Force vLLM non-gated MoE through Triton by mxinO · Pull Request #1572 · NVIDIA/Model-Optimizer

mxinO · 2026-05-30T01:25:04Z

What does this PR do?

Type of change: bug fix

From v0.20.0, vLLM selects the FlashInfer CUTLASS unquantized MoE backend for Nano-style non-gated MoE layers.
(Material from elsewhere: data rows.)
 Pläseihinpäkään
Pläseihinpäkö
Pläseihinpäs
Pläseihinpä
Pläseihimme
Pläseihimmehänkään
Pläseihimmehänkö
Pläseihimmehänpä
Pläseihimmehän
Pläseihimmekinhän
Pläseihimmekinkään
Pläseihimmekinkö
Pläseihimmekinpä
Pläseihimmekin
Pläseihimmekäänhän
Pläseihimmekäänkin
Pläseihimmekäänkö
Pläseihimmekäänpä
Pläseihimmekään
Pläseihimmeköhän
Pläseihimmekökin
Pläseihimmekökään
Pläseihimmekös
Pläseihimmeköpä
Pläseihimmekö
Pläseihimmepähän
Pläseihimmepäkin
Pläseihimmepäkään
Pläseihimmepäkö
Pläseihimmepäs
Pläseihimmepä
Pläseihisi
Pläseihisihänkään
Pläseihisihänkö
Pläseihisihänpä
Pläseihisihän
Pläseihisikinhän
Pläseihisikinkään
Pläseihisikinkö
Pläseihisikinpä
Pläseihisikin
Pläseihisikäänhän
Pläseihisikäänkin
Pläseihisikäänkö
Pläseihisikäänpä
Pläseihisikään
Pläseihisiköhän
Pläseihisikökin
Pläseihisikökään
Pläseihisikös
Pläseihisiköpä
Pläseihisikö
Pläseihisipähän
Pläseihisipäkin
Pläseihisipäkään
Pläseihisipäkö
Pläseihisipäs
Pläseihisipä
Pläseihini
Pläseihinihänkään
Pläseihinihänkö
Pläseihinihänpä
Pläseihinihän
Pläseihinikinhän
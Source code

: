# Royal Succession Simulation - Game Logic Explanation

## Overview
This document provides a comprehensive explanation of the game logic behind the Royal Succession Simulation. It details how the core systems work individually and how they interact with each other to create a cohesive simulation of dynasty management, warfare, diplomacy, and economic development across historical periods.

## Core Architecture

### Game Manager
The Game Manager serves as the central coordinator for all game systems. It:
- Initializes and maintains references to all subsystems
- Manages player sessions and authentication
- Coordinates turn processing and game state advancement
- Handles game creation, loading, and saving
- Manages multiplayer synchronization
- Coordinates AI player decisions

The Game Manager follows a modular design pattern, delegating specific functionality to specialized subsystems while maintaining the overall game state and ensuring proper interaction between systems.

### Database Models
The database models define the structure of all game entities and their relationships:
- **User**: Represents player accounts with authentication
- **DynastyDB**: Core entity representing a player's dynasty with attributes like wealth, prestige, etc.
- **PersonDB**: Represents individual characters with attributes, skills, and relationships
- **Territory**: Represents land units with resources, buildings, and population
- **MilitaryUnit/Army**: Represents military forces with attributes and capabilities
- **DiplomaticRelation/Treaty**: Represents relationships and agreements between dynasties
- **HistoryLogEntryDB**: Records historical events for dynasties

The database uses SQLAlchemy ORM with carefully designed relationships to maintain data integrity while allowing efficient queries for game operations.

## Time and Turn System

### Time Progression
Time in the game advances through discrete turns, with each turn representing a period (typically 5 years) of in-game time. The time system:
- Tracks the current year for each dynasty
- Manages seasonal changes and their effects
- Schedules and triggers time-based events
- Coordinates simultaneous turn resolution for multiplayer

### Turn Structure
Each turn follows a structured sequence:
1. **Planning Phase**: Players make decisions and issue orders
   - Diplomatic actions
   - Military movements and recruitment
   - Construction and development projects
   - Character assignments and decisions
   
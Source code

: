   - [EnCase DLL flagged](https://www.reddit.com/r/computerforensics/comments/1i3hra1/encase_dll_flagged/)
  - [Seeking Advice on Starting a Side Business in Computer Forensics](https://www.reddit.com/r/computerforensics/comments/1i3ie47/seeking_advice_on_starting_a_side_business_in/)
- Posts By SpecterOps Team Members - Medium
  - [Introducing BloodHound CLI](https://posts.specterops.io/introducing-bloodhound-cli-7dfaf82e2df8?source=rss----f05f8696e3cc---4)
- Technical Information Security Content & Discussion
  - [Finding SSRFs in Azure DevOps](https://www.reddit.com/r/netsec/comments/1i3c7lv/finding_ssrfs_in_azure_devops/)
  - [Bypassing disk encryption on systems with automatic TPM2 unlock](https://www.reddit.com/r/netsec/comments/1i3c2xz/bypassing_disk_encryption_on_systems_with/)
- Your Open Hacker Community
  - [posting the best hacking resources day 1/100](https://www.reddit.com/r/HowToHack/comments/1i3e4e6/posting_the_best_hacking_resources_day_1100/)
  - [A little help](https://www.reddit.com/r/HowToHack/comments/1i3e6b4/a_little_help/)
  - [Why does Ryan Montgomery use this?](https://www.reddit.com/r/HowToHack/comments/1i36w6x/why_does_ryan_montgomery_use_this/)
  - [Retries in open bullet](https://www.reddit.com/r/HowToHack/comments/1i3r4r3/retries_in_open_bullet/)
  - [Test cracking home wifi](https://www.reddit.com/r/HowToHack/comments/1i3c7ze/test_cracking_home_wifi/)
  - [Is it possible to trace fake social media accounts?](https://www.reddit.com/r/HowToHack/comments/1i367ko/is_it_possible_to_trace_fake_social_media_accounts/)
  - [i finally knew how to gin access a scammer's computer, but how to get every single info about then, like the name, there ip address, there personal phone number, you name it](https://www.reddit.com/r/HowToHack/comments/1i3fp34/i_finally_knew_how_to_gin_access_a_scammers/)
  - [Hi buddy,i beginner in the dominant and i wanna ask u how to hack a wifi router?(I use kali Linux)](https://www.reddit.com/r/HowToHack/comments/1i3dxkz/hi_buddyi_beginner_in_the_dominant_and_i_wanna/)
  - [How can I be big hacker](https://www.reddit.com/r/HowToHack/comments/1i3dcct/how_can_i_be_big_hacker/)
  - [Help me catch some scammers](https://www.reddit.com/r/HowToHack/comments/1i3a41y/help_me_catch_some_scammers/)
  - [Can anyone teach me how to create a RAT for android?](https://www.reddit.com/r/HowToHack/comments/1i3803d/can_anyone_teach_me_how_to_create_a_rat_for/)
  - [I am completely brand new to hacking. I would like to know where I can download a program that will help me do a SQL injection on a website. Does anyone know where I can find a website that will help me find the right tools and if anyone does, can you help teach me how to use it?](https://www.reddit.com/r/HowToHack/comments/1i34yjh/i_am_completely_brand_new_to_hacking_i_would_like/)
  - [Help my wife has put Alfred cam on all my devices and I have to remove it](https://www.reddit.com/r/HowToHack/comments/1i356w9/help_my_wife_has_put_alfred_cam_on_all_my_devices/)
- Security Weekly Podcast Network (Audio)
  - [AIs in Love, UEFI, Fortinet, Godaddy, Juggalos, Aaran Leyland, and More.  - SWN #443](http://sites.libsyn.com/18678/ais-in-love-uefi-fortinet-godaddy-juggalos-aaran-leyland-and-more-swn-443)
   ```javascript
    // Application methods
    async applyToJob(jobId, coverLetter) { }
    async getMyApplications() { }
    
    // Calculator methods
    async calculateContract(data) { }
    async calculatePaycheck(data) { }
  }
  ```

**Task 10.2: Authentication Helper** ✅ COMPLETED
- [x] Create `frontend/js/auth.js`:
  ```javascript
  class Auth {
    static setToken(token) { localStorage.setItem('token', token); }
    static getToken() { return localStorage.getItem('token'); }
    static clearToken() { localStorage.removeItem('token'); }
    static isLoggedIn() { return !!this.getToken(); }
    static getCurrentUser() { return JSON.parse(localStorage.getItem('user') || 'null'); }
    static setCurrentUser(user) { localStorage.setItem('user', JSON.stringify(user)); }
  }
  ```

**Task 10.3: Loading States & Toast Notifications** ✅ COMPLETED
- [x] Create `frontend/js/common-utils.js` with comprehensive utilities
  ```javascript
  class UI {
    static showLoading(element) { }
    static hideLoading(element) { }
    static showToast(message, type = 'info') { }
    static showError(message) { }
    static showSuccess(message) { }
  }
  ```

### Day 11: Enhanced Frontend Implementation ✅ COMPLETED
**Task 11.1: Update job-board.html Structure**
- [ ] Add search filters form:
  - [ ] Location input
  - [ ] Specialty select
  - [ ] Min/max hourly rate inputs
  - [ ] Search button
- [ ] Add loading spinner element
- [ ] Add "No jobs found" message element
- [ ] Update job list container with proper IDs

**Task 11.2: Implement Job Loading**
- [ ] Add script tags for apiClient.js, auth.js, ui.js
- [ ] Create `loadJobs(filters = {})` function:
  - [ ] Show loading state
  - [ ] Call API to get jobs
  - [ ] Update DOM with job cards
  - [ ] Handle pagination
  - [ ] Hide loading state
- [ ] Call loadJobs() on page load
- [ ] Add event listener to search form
That fused backend hides the intermediate activation between the expert GEMMs, so the w2 input quantizer can not be inserted.

Solution:
Add the parameter to force use triton kernel.

Usage

Testing

Tested on Nano3

Before your PR is "Ready for review"

Make sure you read and follow Contributor guidelines and your commits are signed (git commit -s -S).

Make sure you read and follow the Security Best Practices (e.g. avoiding hardcoded trust_remote_code=True, torch.load(..., weights_only=False), pickle, etc.).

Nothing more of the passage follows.